Hydrocephalus is a condition in which excessive amounts of cerebrospinal fluid (CSF) accumulate in the brain. This can cause pressure that injures the brain tissues. Hydrocephalus is believed to affect one in 500 children, according to the National Institutes of Health (NIH). Adults over age 60 also are especially vulnerable to this condition.
Hydrocephalus is either present at birth (congenital) or develops sometime after birth as a result of injury or illness (acquired). The two major types include:
•Communicating. Occurs when CSF flow is blocked after the fluid leaves the brain cavities.
•Noncommunicating. Also known as obstructive hydrocephalus, it occurs when CSF flow in the brain is blocked at one or more of the pathways through which the CSF circulates. Medical scientists do not fully understand what causes hydrocephalus. Many cases of congenital hydrocephalus are believed to result from a combination of genetic factors and developmental problems, such as exposure of the fetus to an environmental factor that influences brain development. Acquired hydrocephalus usually results from injury or illness.
Symptoms of hydrocephalus vary from patient to patient. A patient’s age and the progression of the disease often play a significant role in the nature of the symptoms. For example, young children are especially likely to experience a pronounced increase in skull circumference.
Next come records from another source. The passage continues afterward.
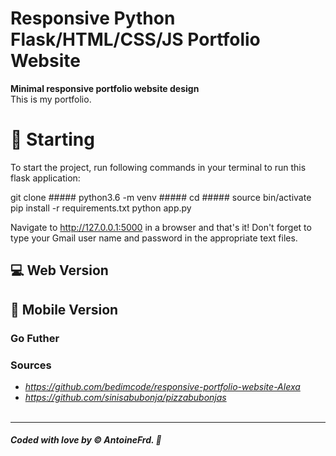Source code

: # **Responsive Python Flask/HTML/CSS/JS Portfolio Website**

**Minimal responsive portfolio website design**<br />
This is my portfolio.

# 🚀 Starting

To start the project, run following commands in your terminal to run this flask application:

git clone #####
python3.6 -m venv #####
cd #####
source bin/activate
pip install -r requirements.txt
python app.py

Navigate to http://127.0.0.1:5000 in a browser and that's it! 
Don't forget to type your Gmail user name and password in the appropriate text files.
<br />


## 💻 Web Version 
<p align="center">
    <!--<img src="https://github.com/antoinefradin/Reponsive-Blog-Cards-HTML-CSS/blob/main/img/Web_version.PNG" alt="web"/>-->
</p>

## 📱 Mobile Version
<p align="center">
    
</p>


### Go Futher
 <!--Darklight theme x
        Scroll bar Dark Theme x
        Media Queries... 
    -->

### **Sources** 
- _https://github.com/bedimcode/responsive-portfolio-website-Alexa_ 
- _https://github.com/sinisabubonja/pizzabubonjas_ 
  <br />
  <br />
---
##### Coded with love by &#169; AntoineFrd. 💙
Meanwhile, older patients may experience dementia, balance and coordination problems and personality changes.
Several techniques can be used to diagnose hydrocephalus. These include imaging tests of the brain, intracranial pressure monitoring and spinal taps. Treatment usually consists of a surgical shunt system that diverts excess CSF from the brain to areas of the body where it can be absorbed. Medications and spinal tap procedures are also available to relieve pressure caused by excess CSF.
In most cases, hydrocephalus cannot be prevented. This is especially true of congenital hydrocephalus. However, people can take certain steps to reduce the risk of acquired hydrocephalus (e.g., wearing a helmet when riding a bicycle).
The prognosis for patients with hydrocephalus varies, but prompt treatment is essential to improve the odds of a positive long-term outcome.